TASK GOAL:
Would you retype the listing below exactly as given?

DATA FOR REVIEW:
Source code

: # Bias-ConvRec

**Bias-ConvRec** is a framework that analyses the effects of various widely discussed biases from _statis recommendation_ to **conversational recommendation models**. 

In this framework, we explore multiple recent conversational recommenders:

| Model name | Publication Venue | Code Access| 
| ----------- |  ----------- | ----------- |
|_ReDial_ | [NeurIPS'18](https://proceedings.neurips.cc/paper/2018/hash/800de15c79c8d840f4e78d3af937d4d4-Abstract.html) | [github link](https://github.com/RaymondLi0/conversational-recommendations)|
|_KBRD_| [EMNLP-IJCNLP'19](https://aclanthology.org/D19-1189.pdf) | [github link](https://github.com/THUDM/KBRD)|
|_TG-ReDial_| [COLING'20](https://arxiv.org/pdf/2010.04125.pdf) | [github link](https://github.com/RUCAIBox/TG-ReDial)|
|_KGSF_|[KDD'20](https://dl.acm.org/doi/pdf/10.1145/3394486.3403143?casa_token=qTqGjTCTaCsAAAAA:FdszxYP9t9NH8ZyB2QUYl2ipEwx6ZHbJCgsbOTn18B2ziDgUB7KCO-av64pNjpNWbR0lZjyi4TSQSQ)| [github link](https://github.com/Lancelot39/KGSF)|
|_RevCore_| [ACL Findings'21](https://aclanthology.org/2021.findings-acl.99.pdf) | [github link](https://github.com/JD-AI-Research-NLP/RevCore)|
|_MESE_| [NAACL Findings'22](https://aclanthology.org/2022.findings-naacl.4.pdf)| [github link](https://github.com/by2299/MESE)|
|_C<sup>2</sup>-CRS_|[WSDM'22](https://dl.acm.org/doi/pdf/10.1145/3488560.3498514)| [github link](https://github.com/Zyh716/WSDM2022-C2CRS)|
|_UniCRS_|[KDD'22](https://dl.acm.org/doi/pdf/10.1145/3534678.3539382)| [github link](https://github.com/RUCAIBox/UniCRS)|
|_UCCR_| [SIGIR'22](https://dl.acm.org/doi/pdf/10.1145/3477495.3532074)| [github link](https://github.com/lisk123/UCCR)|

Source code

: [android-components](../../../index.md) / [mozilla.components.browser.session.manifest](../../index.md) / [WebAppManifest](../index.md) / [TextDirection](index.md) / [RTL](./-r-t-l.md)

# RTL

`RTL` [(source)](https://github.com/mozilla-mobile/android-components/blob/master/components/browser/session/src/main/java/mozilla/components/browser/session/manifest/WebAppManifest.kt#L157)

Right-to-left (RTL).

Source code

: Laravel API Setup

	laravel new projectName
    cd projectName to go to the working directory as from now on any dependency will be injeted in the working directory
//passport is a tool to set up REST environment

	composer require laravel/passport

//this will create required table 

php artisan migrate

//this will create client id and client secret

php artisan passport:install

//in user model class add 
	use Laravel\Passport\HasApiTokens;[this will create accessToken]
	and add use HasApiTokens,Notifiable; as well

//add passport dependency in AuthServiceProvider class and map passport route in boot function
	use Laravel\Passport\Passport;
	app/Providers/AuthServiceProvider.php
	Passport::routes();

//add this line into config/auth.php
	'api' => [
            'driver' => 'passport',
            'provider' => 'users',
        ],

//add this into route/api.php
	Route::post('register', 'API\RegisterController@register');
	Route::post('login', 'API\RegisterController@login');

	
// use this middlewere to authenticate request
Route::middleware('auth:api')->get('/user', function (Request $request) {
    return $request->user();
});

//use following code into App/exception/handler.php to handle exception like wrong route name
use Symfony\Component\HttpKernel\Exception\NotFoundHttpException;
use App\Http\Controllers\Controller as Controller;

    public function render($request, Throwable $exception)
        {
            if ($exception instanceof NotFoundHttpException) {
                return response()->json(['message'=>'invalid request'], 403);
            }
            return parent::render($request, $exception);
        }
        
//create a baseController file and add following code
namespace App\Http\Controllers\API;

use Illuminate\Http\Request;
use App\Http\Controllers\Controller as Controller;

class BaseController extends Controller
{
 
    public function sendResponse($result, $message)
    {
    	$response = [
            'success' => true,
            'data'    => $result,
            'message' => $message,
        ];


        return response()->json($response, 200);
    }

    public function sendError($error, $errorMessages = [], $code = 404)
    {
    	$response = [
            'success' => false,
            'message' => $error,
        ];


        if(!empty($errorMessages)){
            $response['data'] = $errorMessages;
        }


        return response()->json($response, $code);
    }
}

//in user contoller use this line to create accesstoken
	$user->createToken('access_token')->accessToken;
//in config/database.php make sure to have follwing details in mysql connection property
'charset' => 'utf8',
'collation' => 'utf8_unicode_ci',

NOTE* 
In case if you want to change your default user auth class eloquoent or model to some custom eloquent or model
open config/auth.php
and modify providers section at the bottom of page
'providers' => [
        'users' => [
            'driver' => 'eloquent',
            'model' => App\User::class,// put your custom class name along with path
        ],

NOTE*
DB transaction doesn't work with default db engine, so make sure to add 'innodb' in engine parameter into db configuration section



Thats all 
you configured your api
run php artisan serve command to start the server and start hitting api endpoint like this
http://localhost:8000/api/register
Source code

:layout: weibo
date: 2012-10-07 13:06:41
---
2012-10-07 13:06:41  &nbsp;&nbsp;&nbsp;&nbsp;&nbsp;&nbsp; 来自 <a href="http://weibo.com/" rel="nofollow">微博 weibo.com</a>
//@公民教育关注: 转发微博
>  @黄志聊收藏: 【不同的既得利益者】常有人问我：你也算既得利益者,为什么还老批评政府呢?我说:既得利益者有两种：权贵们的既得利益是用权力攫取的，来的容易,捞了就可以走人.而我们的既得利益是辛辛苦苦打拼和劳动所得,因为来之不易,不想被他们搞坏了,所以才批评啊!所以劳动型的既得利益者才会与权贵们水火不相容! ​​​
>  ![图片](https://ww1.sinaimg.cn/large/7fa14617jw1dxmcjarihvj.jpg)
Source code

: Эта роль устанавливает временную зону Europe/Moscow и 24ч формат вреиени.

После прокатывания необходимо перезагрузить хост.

REPLY:
Source code

: # Bias-ConvRec

**Bias-ConvRec** is a framework that analyses the effects of various widely discussed biases from _statis recommendation_ to **conversational recommendation models**. 

In this framework, we explore multiple recent conversational recommenders:

| Model name | Publication Venue | Code Access| 
| ----------- |  ----------- | ----------- |
|_ReDial_ | [NeurIPS'18](https://proceedings.neurips.cc/paper/2018/hash/800de15c79c8d840f4e78d3af937d4d4-Abstract.html) | [github link](https://github.com/RaymondLi0/conversational-recommendations)|
|_KBRD_| [EMNLP-IJCNLP'19](https://aclanthology.org/D19-1189.pdf) | [github link](https://github.com/THUDM/KBRD)|
|_TG-ReDial_| [COLING'20](https://arxiv.org/pdf/2010.04125.pdf) | [github link](https://github.com/RUCAIBox/TG-ReDial)|
|_KGSF_|[KDD'20](https://dl.acm.org/doi/pdf/10.1145/3394486.3403143?casa_token=qTqGjTCTaCsAAAAA:FdszxYP9t9NH8ZyB2QUYl2ipEwx6ZHbJCgsbOTn18B2ziDgUB7KCO-av64pNjpNWbR0lZjyi4TSQSQ)| [github link](https://github.com/Lancelot39/KGSF)|
|_RevCore_| [ACL Findings'21](https://aclanthology.org/2021.findings-acl.99.pdf) | [github link](https://github.com/JD-AI-Research-NLP/RevCore)|
|_MESE_| [NAACL Findings'22](https://aclanthology.org/2022.findings-naacl.4.pdf)| [github link](https://github.com/by2299/MESE)|
|_C<sup>2</sup>-CRS_|[WSDM'22](https://dl.acm.org/doi/pdf/10.1145/3488560.3498514)| [github link](https://github.com/Zyh716/WSDM2022-C2CRS)|
|_UniCRS_|[KDD'22](https://dl.acm.org/doi/pdf/10.1145/3534678.3539382)| [github link](https://github.com/RUCAIBox/UniCRS)|
|_UCCR_| [SIGIR'22](https://dl.acm.org/doi/pdf/10.1145/3477495.3532074)| [github link](https://github.com/lisk123/UCCR)|

Source code

: [android-components](../../../index.md) / [mozilla.components.browser.session.manifest](../../index.md) / [WebAppManifest](../index.md) / [TextDirection](index.md) / [RTL](./-r-t-l.md)

# RTL

`RTL` [(source)](https://github.com/mozilla-mobile/android-components/blob/master/components/browser/session/src/main/java/mozilla/components/browser/session/manifest/WebAppManifest.kt#L157)

Right-to-left (RTL).

Source code

: Laravel API Setup

	laravel new projectName
    cd projectName to go to the working directory as from now on any dependency will be injeted in the working directory
//passport is a tool to set up REST environment

	composer require laravel/passport

//this will create required table 

php artisan migrate

//this will create client id and client secret

php artisan passport:install

//in user model class add 
	use Laravel\Passport\HasApiTokens;[this will create accessToken]
	and add use HasApiTokens,Notifiable; as well

//add passport dependency in AuthServiceProvider class and map passport route in boot function
	use Laravel\Passport\Passport;
	app/Providers/AuthServiceProvider.php
	Passport::routes();

//add this line into config/auth.php
	'api' => [
            'driver' => 'passport',
            'provider' => 'users',
        ],

//add this into route/api.php
	Route::post('register', 'API\RegisterController@register');
	Route::post('login', 'API\RegisterController@login');

	
// use this middlewere to authenticate request
Route::middleware('auth:api')->get('/user', function (Request $request) {
    return $request->user();
});

//use following code into App/exception/handler.php to handle exception like wrong route name
use Symfony\Component\HttpKernel\Exception\NotFoundHttpException;
use App\Http\Controllers\Controller as Controller;

    public function render($request, Throwable $exception)
        {
            if ($exception instanceof NotFoundHttpException) {
                return response()->json(['message'=>'invalid request'], 403);
            }
            return parent::render($request, $exception);
        }
        
//create a baseController file and add following code
namespace App\Http\Controllers\API;

use Illuminate\Http\Request;
use App\Http\Controllers\Controller as Controller;

class BaseController extends Controller
{
 
    public function sendResponse($result, $message)
    {
    	$response = [
            'success' => true,
            'data'    => $result,
            'message' => $message,
        ];


        return response()->json($response, 200);
    }

    public function sendError($error, $errorMessages = [], $code = 404)
    {
    	$response = [
            'success' => false,
            'message' => $error,
        ];


        if(!empty($errorMessages)){
            $response['data'] = $errorMessages;
        }


        return response()->json($response, $code);
    }
}

//in user contoller use this line to create accesstoken
	$user->createToken('access_token')->accessToken;
//in config/database.php make sure to have follwing details in mysql connection property
'charset' => 'utf8',
'collation' => 'utf8_unicode_ci',

NOTE* 
In case if you want to change your default user auth class eloquoent or model to some custom eloquent or model
open config/auth.php
and modify providers section at the bottom of page
'providers' => [
        'users' => [
            'driver' => 'eloquent',
            'model' => App\User::class,// put your custom class name along with path
        ],

NOTE*
DB transaction doesn't work with default db engine, so make sure to add 'innodb' in engine parameter into db configuration section



Thats all 
you configured your api
run php artisan serve command to start the server and start hitting api endpoint like this
http://localhost:8000/api/register
Source code

:layout: weibo
date: 2012-10-07 13:06:41
---
2012-10-07 13:06:41  &nbsp;&nbsp;&nbsp;&nbsp;&nbsp;&nbsp; 来自 <a href="http://weibo.com/" rel="nofollow">微博 weibo.com</a>
//@公民教育关注: 转发微博
>  @黄志聊收藏: 【不同的既得利益者】常有人问我：你也算既得利益者,为什么还老批评政府呢?我说:既得利益者有两种：权贵们的既得利益是用权力攫取的，来的容易,捞了就可以走人.而我们的既得利益是辛辛苦苦打拼和劳动所得,因为来之不易,不想被他们搞坏了,所以才批评啊!所以劳动型的既得利益者才会与权贵们水火不相容! ​​​
>  ![图片](https://ww1.sinaimg.cn/large/7fa14617jw1dxmcjarihvj.jpg)
Source code

: Эта роль устанавливает временную зону Europe/Moscow и 24ч формат вреиени.

После прокатывания необходимо перезагрузить хост.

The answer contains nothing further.